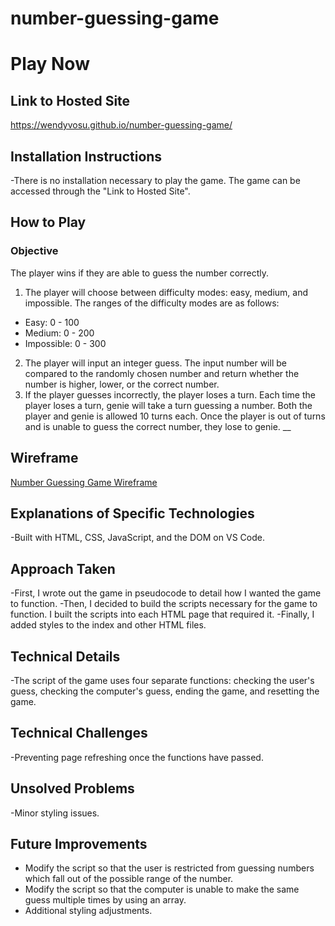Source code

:# number-guessing-game
# Play Now

Link to Hosted Site
-
https://wendyvosu.github.io/number-guessing-game/

Installation Instructions
-
-There is no installation necessary to play the game. The game can be accessed through the "Link to Hosted Site".

**How to Play**
-
### Objective
The player wins if they are able to guess the number correctly.

1. The player will choose between difficulty modes: easy, medium, and impossible. The ranges of the difficulty modes are as follows:
  - Easy: 0 - 100
  - Medium: 0 - 200
  - Impossible: 0 - 300
2. The player will input an integer guess. The input number will be compared to the randomly chosen number and return whether the number is higher, lower, or the correct number. 
3. If the player guesses incorrectly, the player loses a turn. Each time the player loses a turn, genie will take a turn guessing a number. Both the player and genie is allowed 10 turns each. Once the player is out of turns and is unable to guess the correct number, they lose to genie.
__

## Wireframe

[Number Guessing Game Wireframe](https://docs.google.com/document/d/1z4IqVI4qehhktmOvKG7ohO-AGEqrgCP64zk2fTraamY/edit?usp=sharing)

Explanations of Specific Technologies
-
-Built with HTML, CSS, JavaScript, and the DOM on VS Code.

Approach Taken
-
-First, I wrote out the game in pseudocode to detail how I wanted the game to function. 
-Then, I decided to build the scripts necessary for the game to function. I built the scripts into each HTML page that required it. 
-Finally, I added styles to the index and other HTML files. 

Technical Details
-
-The script of the game uses four separate functions: checking the user's guess, checking the computer's guess, ending the game, and resetting the game. 

Technical Challenges
-
-Preventing page refreshing once the functions have passed. 

Unsolved Problems
-
-Minor styling issues.

Future Improvements
-
- Modify the script so that the user is restricted from guessing numbers which fall out of the possible range of the number. 
- Modify the script so that the computer is unable to make the same guess multiple times by using an array. 
- Additional styling adjustments. 
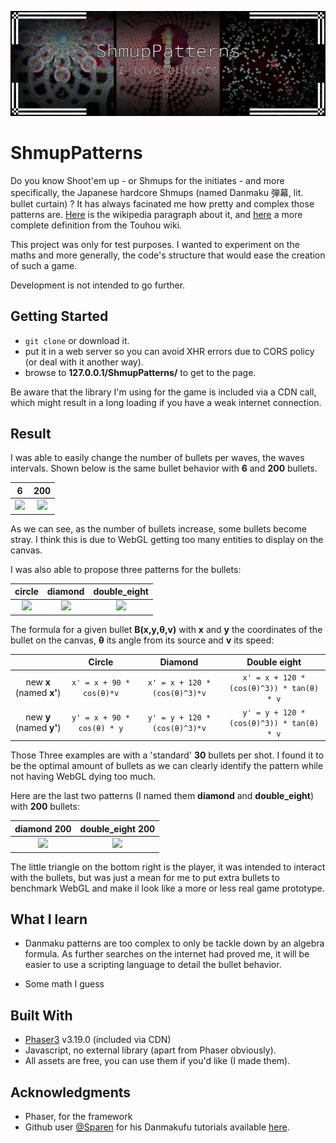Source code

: ![Shmup Patterns](.readme/project_title.png)

# ShmupPatterns

Do you know Shoot'em up - or Shmups for the initiates - and more specifically, the Japanese hardcore Shmups (named Danmaku 弾幕, lit. bullet curtain) ? It has always facinated me how pretty and complex those patterns are. [Here](https://en.wikipedia.org/wiki/Shoot_%27em_up#Bullet_hell) is the wikipedia paragraph about it, and [here](https://en.touhouwiki.net/wiki/Danmaku) a more complete definition from the Touhou wiki.

This project was only for test purposes. I wanted to experiment on the maths and more generally, the code's structure that would ease the creation of such a game.

Development is not intended to go further.

## Getting Started

* `git clone` or download it.
* put it in a web server so you can avoid XHR errors due to CORS policy (or deal with it another way).
* browse to **127.0.0.1/ShmupPatterns/** to get to the page.

Be aware that the library I'm using for the game is included via a CDN call, which might result in a long loading if you have a weak internet connection.

## Result

I was able to easily change the number of bullets per waves, the waves intervals. Shown below is the same bullet behavior with **6** and **200** bullets.

|6|200|
|:-:|:-:|
|<image src=".readme/bullets_6.gif" width="200px"/>|<image src=".readme/bullets_200.gif" width="200px"/>|

As we can see, as the number of bullets increase, some bullets become stray. I think this is due to WebGL getting too many entities to display on the canvas.

I was also able to propose three patterns for the bullets:

|circle|diamond|double_eight|
|:-:|:-:|:-:|
|<image src=".readme/bullets_c_30.gif" width="200px"/>|<image src=".readme/bullets_d_30.gif" width="200px"/>|<image src=".readme/bullets_de_30.gif" width="200px"/>|

The formula for a given bullet **B(x,y,θ,v)** with **x** and **y** the coordinates of the bullet on the canvas, **θ** its angle from its source and **v** its speed:

||Circle|Diamond|Double eight|
|:-:|:-:|:-:|:-:|
|new **x** (named **x'**)|`x' = x + 90 * cos(θ)*v`|`x' = x + 120 * (cos(θ)^3)*v`|`x' = x + 120 * (cos(θ)^3)) * tan(θ) * v`|
|new **y** (named **y'**)|`y' = x + 90 * cos(θ) * y`|`y' = y + 120 * (cos(θ)^3)*v`|`y' = y + 120 * (cos(θ)^3)) * tan(θ) * v`|

Those Three examples are with a 'standard' **30** bullets per shot. I found it to be the optimal amount of bullets as we can clearly identify the pattern while not having WebGL dying too much.

Here are the last two patterns (I named them **diamond** and **double_eight**) with **200** bullets:

|diamond 200|double_eight 200|
|:-:|:-:|
|<image src=".readme/bullets_d_200.gif" width="200px"/>|<image src=".readme/bullets_de_200.gif" width="200px"/>|

The little triangle on the bottom right is the player, it was intended to interact with the bullets, but was just a mean for me to put extra bullets to benchmark WebGL and make il look like a more or less real game prototype.

## What I learn

* Danmaku patterns are too complex to only be tackle down by an algebra formula. As further searches on the internet had proved me, it will be easier to use a scripting language to detail the bullet behavior.

* Some math I guess

## Built With

* [Phaser3](https://github.com/photonstorm/phaser) v3.19.0 (included via CDN)
* Javascript, no external library (apart from Phaser obviously).
* All assets are free, you can use them if you'd like (I made them).

## Acknowledgments

* Phaser, for the framework
* Github user [@Sparen](https://github.com/sparen) for his Danmakufu tutorials available [here](https://sparen.github.io/ph3tutorials/ph3u1l11.html).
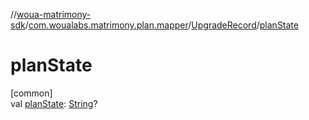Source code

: //[woua-matrimony-sdk](../../../index.md)/[com.woualabs.matrimony.plan.mapper](../index.md)/[UpgradeRecord](index.md)/[planState](plan-state.md)

# planState

[common]\
val [planState](plan-state.md): [String](https://kotlinlang.org/api/latest/jvm/stdlib/kotlin/-string/index.html)?
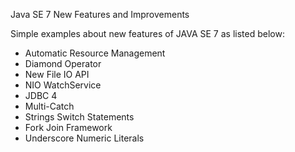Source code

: Java SE 7 New Features and Improvements

Simple examples about new features of JAVA SE 7 as listed below:

- Automatic Resource Management
- Diamond Operator
- New File IO API
- NIO WatchService
- JDBC 4
- Multi-Catch
- Strings Switch Statements
- Fork Join Framework
- Underscore Numeric Literals
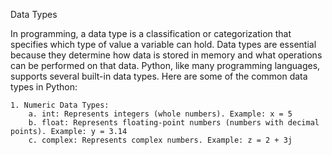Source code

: Data Types

In programming, a data type is a classification or categorization that specifies which type of value a variable can hold. Data types are essential because they determine how data is stored in memory and what operations can be performed on that data. Python, like many programming languages, supports several built-in data types. Here are some of the common data types in Python:

    1. Numeric Data Types:
        a. int: Represents integers (whole numbers). Example: x = 5
        b. float: Represents floating-point numbers (numbers with decimal points). Example: y = 3.14
        c. complex: Represents complex numbers. Example: z = 2 + 3j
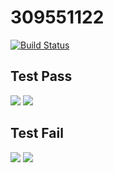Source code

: # 309551122
[![Build Status](https://travis-ci.com/tsaooo/309551122.svg?branch=master)](https://travis-ci.com/tsaooo/309551122)

## Test Pass
![](https://i.imgur.com/6dUOhRt.png)
![](https://i.imgur.com/ShHhPi5.png)

## Test Fail

![](https://i.imgur.com/kabgadQ.png)
![](https://i.imgur.com/JFaUAcx.png)
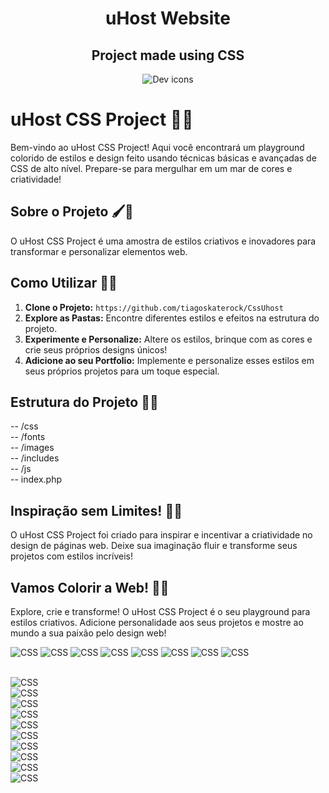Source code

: <h1 align="center">uHost Website</h1>

<h2 align="center">Project made using CSS</h2>

<p align="center">
  <img src="https://skillicons.dev/icons?i=html,css" alt="Dev icons" />
</p>

<!-- Fonte: Google Fonts, Family: Montserrat -->
<!-- Cores: Azul #3498db, Laranja #e67e22, Verde #2ecc71, Roxo #9b59b6 -->

# uHost CSS Project 🎨🌟

Bem-vindo ao uHost CSS Project! Aqui você encontrará um playground colorido de estilos e design feito usando técnicas básicas e avançadas de CSS de alto nível. Prepare-se para mergulhar em um mar de cores e criatividade!

## Sobre o Projeto 🖌️🌈

O uHost CSS Project é uma amostra de estilos criativos e inovadores para transformar e personalizar elementos web. 


## Como Utilizar 🚀🎨

1. **Clone o Projeto:** `https://github.com/tiagoskaterock/CssUhost`
2. **Explore as Pastas:** Encontre diferentes estilos e efeitos na estrutura do projeto.
3. **Experimente e Personalize:** Altere os estilos, brinque com as cores e crie seus próprios designs únicos!
4. **Adicione ao seu Portfolio:** Implemente e personalize esses estilos em seus próprios projetos para um toque especial.

## Estrutura do Projeto 📁🌐

-- /css <br>
-- /fonts <br> 
-- /images <br>
-- /includes <br>
-- /js <br>
-- index.php


## Inspiração sem Limites! 🎨✨

O uHost CSS Project foi criado para inspirar e incentivar a criatividade no design de páginas web. Deixe sua imaginação fluir e transforme seus projetos com estilos incríveis!

## Vamos Colorir a Web! 🌟🎉

Explore, crie e transforme! O uHost CSS Project é o seu playground para estilos criativos. Adicione personalidade aos seus projetos e mostre ao mundo a sua paixão pelo design web!



![CSS](images/1.png)
![CSS](images/2.png)
![CSS](images/3.png)
![CSS](images/4.png)
![CSS](images/5.png)
![CSS](images/6.png)
![CSS](images/7.png)
![CSS](images/8.png)

\
![CSS](images/m1.png)
\
![CSS](images/m1-5.png)
\
![CSS](images/m2.png)
\
![CSS](images/m3.png)
\
![CSS](images/m4.png)
\
![CSS](images/m5.png)
\
![CSS](images/m6.png)
\
![CSS](images/m7.png)
\
![CSS](images/m8.png)
\
![CSS](images/m9.png)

****

Whenever the string "behavior" shows up in a line above, copy that line.

I was able to easily change the number of bullets per waves, the waves intervals. Shown below is the same bullet behavior with **6** and **200** bullets.
* Danmaku patterns are too complex to only be tackle down by an algebra formula. As further searches on the internet had proved me, it will be easier to use a scripting language to detail the bullet behavior.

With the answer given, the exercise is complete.